Rome wasn't built in a day. It took a long time for the seven Lazio villages to form a greater whole that we recognize as Rome. As people we are never complete, there isn't a moment when you stop and realize things have reached the finishing line. For me birthdays are those milestones that make up the path that leads into the road of my life.

So you can say that I enjoy my husband's birthday, my kids' birthdays, and yes even my birthday. All of these are little reminders that we are alive, developing, maturing, and learning. I look forward to these moments. Each year we choose different themes for our birthday party. Usually it is something that means something to the one celebrating. For example my youngest decided that over the course of the last year she loves horses. So of course the theme was easy to guess. While this isn't always a given, that party was easy to decorate. We've used the same site for a couple of parties, if you notice they specialize in just about any type of party you can imagine. This brought up the question for us; "Do people actually need all of these options?"

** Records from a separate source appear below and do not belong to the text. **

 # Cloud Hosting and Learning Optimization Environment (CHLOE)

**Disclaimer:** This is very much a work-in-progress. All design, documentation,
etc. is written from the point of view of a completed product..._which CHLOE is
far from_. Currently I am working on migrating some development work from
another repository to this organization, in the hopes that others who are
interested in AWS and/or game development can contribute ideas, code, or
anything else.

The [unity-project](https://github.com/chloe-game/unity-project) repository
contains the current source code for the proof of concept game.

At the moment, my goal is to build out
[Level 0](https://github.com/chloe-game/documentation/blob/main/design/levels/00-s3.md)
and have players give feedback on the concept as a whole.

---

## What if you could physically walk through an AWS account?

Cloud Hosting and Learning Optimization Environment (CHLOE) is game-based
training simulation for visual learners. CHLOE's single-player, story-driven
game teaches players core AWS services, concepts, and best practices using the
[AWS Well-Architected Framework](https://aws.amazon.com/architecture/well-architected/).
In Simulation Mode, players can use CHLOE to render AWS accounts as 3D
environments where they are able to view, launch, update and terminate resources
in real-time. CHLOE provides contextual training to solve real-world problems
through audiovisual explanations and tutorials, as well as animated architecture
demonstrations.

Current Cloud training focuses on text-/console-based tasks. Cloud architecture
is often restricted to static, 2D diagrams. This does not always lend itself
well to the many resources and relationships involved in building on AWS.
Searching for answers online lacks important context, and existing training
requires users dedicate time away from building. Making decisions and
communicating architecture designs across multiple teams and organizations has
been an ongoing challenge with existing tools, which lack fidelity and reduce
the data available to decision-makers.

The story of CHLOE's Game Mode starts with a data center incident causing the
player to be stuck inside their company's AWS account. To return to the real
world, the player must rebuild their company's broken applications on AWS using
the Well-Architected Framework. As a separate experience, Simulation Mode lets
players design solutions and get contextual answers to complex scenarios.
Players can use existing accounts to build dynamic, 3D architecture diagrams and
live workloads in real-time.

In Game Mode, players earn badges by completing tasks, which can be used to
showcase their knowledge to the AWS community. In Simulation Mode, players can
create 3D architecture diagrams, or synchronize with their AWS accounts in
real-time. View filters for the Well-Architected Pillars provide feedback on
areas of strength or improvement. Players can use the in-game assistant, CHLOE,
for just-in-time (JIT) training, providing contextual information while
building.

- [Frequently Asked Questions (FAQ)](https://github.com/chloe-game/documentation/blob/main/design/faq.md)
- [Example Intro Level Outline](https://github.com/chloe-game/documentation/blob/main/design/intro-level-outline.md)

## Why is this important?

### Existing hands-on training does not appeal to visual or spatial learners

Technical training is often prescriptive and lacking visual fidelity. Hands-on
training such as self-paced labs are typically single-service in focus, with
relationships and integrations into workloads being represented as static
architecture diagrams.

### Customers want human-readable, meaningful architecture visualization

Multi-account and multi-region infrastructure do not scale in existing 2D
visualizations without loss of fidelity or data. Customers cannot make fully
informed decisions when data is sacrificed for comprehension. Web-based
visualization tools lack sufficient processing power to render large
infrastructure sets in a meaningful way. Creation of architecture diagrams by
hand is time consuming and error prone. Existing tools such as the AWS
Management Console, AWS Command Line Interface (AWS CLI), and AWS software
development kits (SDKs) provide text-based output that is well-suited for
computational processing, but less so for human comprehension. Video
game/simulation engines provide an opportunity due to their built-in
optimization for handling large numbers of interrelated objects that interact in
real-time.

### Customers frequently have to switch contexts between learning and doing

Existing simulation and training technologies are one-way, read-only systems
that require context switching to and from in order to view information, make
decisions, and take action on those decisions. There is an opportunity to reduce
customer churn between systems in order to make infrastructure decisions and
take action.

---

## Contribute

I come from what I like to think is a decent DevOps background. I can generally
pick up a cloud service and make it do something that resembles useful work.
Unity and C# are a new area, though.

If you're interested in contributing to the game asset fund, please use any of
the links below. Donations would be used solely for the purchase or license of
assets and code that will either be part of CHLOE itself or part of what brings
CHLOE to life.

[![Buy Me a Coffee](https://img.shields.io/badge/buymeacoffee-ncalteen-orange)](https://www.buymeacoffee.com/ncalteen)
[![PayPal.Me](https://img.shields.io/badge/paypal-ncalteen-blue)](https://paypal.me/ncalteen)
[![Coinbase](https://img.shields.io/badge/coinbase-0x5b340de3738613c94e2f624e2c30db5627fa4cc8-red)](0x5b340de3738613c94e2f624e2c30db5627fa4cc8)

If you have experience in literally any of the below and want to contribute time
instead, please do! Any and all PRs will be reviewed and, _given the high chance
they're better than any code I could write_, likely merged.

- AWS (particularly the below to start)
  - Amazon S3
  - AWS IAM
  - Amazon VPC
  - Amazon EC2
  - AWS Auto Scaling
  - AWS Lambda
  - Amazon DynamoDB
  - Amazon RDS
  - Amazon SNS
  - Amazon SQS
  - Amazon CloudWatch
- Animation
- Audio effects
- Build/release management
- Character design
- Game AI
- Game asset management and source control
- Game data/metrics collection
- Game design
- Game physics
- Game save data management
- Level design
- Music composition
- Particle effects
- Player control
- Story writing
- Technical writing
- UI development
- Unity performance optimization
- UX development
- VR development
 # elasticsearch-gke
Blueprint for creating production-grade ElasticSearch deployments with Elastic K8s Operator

Even though we have a theme for the parties they are more akin to the celebrations that my husband and I had growing up. They are traditional small celebrations with either friends and/or family.

There was an interesting article on psychologytoday.com that highlighted the current trend towards bigger is better.

I think that it is interesting on a number of levels. To quote the article:

Rarely do we stop to consider why we have birthday parties in the first place. Or perhaps more importantly, what do our children think about all this? Do they even understand what is being celebrated? What do young children understand about birthdays and birthday parties?

When our children were able to cognitively understand what, well, the big deal was about they looked forward to the idea, but never expected more than what was being planned. In the same article the author gave an example of a boy who was turning six year olds, he and his family flew on "the day of his birthday, he and his family were out of the country, so instead of a full-fledged party they simply had a cake, he blew out the candles, and they promised him a party when they returned home." This in and of itself is enough to confuse most children that are in the position to understand the basic concept of what the day represents. For the child, it was an abstract thought, that was not based on a standardized concept, rather abstract and arbitrarily assigned. As he was preparing for the promised party he was insistent that he was now turning seven, "this child clearly seemed to believe that birthday parties play a causal role in the aging process. Two cognitive developmental studies support this possibility."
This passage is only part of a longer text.